50/50 winrates are a bad goal for casual gamemodes because if everyone is always on an equal skill-level at all times, then that makes matches stale, leads to quick burnout, limits the amount of people the playerbase can interact with by creating “pockets”, makes the satisfaction in the feeling of improving at the game negligible, and is very hostile to people playing in groups as if that friend group has someone who is a god at the game, none of their friends will want to play with them because the matches will be too difficult for said friends.
“Sweat fest is what you make it” is categorically false. If everyone is of equal skill level, everyone will be forced to play as well as they can at all times, naturally leading to the game feeling like a “sweatfest”. The keyword here is “fest”, because there is nothing wrong with getting sweaty games, but there is something wrong with getting sweaty games at all times. A proper casual system will have a good mix of chill lobbies and sweaty lobbies, but halo infinite casual tends to be the latter more than the former. Of course this could be in part due to the low playercount, but that then begs the question why this was a problem even at launch.
Ranked should be that. Social should be a mixed bag. Why should smurfing be necessary to casually enjoy a game? Playing on a main=sweaty games 24/7 == fun. You only get better by playing harder people
Simply put, Halo Infinite in its current state is a mediocre to borderline subpar arena FPS title. The matchmaker, skill assessor, and CSRs are not the culprits. There are a plethora of real issues and those are not.

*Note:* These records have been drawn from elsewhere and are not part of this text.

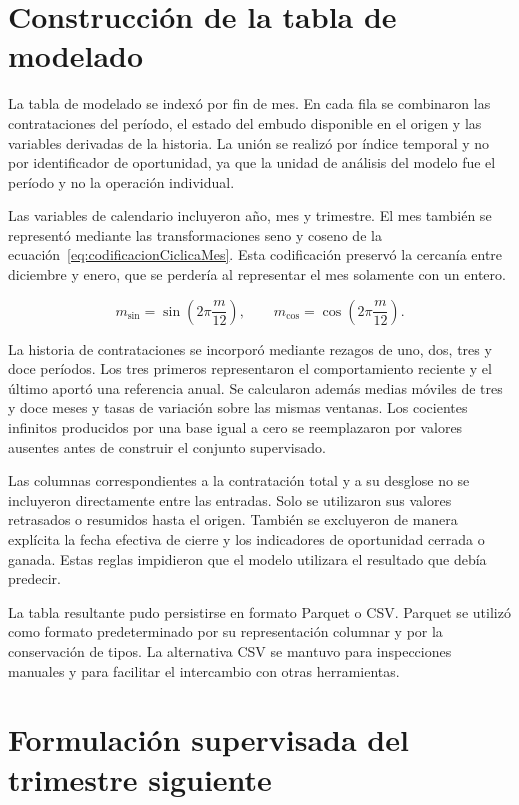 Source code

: \section{Construcción de la tabla de modelado}
\label{sec:construccionTablaModelado}

La tabla de modelado se indexó por fin de mes. En cada fila se combinaron las contrataciones del período, el estado del embudo disponible en el origen y las variables derivadas de la historia. La unión se realizó por índice temporal y no por identificador de oportunidad, ya que la unidad de análisis del modelo fue el período y no la operación individual.

Las variables de calendario incluyeron año, mes y trimestre. El mes también se representó mediante las transformaciones seno y coseno de la ecuación~\ref{eq:codificacionCiclicaMes}. Esta codificación preservó la cercanía entre diciembre y enero, que se perdería al representar el mes solamente con un entero.

\begin{equation}
    \label{eq:codificacionCiclicaMes}
    m_{\sin} = \sin\left(2\pi\frac{m}{12}\right),
    \qquad
    m_{\cos} = \cos\left(2\pi\frac{m}{12}\right).
\end{equation}

La historia de contrataciones se incorporó mediante rezagos de uno, dos, tres y doce períodos. Los tres primeros representaron el comportamiento reciente y el último aportó una referencia anual. Se calcularon además medias móviles de tres y doce meses y tasas de variación sobre las mismas ventanas. Los cocientes infinitos producidos por una base igual a cero se reemplazaron por valores ausentes antes de construir el conjunto supervisado.

Las columnas correspondientes a la contratación total y a su desglose no se incluyeron directamente entre las entradas. Solo se utilizaron sus valores retrasados o resumidos hasta el origen. También se excluyeron de manera explícita la fecha efectiva de cierre y los indicadores de oportunidad cerrada o ganada. Estas reglas impidieron que el modelo utilizara el resultado que debía predecir.

La tabla resultante pudo persistirse en formato Parquet o CSV. Parquet se utilizó como formato predeterminado por su representación columnar y por la conservación de tipos. La alternativa CSV se mantuvo para inspecciones manuales y para facilitar el intercambio con otras herramientas.

\section{Formulación supervisada del trimestre siguiente}
\label{sec:formulacionSupervisadaTrimestre}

The absolutely ridiculous challenge system that’s tied to the only progression systems (the seasonal battle pass & rotational events) and how it limits what players can play if they want to make any form of progression or unlocking of items.
More specifically, no match performance-based XP earnings. There’s just a Daily Challenge (Play a Match) that dwindles down to 50 XP after about 6 or 7 matches.
Lacking a match composer that allows players/fireteams to search a variety of modes/playlists simultaneously.
Generally speaking, a severe lack of content; though, there’s been notable improvement on the mode-side for the multiplayer since release. I’m still hoping to see a Squad Battle (6v6) playlist.
A pretty limited amount of maps; though, it’s hoped that the release of Forge should help solve this issue in due time.
The annoyance of having to manually begin a new search after a match ends (particularly when searching in social) and how trying to do anything else during the search period will kick you out of the search.
The inability to bookmark or save a past game for re-viewing in theater.
The fact that the social arena environment would greatly benefit from a more robust point-based scoring system (like featured in Halo 4) to reward player contributions more broadly and to help further distinguish the social experience from the ranked environment.
As hinted to earlier, extremely limited player customization options/progression if you’re not paying for overpriced items sold in the shop; though, cross-core sharing should somewhat help.
No playlist/mode XP or Win tally progression system.
Custom games/options are buggy and limited.
No assassinations (with an optional on/off toggle).
Vehicle play feels underwhelming — other than in the Ghost & Wasp IMO.
Voice chat is disabled by default which is an anti-social move by the developers.
Extremely minimal in-game career stats and accolades visibility.
And the list goes on and on. Despite being delayed a year this game needed quite a bit more development time and much better decisions from the developer leads.
1000% I agree with you. I enjoy this new ranking system. I don’t always feel accomplished and yes, I’d like a number ranked system ie 1-50 to feel more, but I’ll take it for what it currently is. You play your skill level always.